President Trump was absent from the solemn display of bipartisan unity for the late civil rights leader.

- By Bill Barrow and Andrew Taylor

WASHINGTON — In a solemn display of bipartisan unity, congressio­nal leaders praised Democratic Rep. John Lewis as a moral force for the nation Monday in a Capitol Rotunda memorial service rich with symbolism and punctuated by the booming, recorded voice of the late civil rights icon.

House Speaker Nancy Pelosi called Lewis the “conscience of the Congress” who was “revered and beloved on both sides of the aisle, on both sides of the Capitol.”

Senate Majority Leader Mitch McConnell praised the longtime Georgia congressma­n as a model of courage and a “peacemaker.”

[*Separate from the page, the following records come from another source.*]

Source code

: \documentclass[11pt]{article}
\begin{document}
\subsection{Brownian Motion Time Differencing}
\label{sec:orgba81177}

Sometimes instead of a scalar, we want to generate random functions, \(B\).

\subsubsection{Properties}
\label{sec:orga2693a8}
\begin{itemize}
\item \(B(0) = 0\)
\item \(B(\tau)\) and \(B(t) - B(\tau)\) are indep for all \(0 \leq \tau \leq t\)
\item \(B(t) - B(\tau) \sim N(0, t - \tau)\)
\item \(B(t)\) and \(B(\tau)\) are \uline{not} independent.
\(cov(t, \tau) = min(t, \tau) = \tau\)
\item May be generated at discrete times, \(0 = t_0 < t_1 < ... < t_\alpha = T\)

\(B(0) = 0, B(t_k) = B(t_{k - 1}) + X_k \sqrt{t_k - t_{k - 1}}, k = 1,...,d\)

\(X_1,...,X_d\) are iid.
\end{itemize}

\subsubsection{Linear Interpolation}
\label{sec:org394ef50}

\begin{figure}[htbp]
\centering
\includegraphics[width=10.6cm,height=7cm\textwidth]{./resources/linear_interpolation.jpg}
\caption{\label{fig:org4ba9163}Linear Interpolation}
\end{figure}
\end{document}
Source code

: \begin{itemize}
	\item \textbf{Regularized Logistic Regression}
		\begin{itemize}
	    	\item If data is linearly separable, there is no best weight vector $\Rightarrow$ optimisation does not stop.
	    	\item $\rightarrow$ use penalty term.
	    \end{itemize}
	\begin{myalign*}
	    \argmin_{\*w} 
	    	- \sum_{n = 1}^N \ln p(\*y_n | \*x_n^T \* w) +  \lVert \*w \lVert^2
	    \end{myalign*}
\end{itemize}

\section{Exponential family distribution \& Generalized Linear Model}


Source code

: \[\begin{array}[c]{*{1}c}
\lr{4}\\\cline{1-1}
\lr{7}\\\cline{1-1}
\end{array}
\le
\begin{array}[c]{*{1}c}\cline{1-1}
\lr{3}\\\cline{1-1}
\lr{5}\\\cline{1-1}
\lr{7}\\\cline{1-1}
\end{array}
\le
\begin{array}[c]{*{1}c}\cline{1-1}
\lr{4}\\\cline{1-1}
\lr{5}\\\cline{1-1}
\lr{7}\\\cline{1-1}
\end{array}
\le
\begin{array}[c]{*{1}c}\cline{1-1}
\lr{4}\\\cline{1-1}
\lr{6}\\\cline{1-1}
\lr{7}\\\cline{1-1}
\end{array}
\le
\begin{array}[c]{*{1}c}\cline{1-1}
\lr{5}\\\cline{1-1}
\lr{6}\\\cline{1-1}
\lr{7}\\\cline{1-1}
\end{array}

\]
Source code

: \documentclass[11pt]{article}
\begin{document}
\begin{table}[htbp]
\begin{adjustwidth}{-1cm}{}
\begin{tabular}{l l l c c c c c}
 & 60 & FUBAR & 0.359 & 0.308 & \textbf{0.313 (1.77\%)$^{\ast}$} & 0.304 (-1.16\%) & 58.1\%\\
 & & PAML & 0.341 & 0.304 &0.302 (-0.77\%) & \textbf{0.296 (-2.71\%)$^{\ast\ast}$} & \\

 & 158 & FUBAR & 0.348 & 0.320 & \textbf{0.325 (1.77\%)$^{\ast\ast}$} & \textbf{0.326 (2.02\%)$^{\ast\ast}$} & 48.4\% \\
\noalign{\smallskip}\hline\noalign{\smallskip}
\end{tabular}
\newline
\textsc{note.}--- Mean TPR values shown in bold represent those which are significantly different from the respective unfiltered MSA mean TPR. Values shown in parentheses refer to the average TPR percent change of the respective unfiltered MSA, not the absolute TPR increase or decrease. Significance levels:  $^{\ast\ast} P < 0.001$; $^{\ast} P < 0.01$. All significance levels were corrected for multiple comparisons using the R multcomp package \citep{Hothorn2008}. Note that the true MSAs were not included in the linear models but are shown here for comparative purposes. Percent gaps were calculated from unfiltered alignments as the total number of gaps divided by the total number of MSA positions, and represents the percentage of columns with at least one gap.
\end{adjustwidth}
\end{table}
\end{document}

“The arc of the moral universe is long, but it bends toward justice,” McConnell, a Republican, said, quoting the Rev. Martin Luther King Jr. “But that is never automatic. History only bent toward what’s right because people like John paid the price.”

Lewis died July 17 at the age of 80. Born to sharecropp­ers during Jim Crow segregatio­n, he was beaten by Alabama state troopers during the civil rights movement, spoke ahead of King’s “I Have a Dream” speech at the 1963 March on Washington and was awarded the Medal of Freedom by the nation’s first Black president in 2011.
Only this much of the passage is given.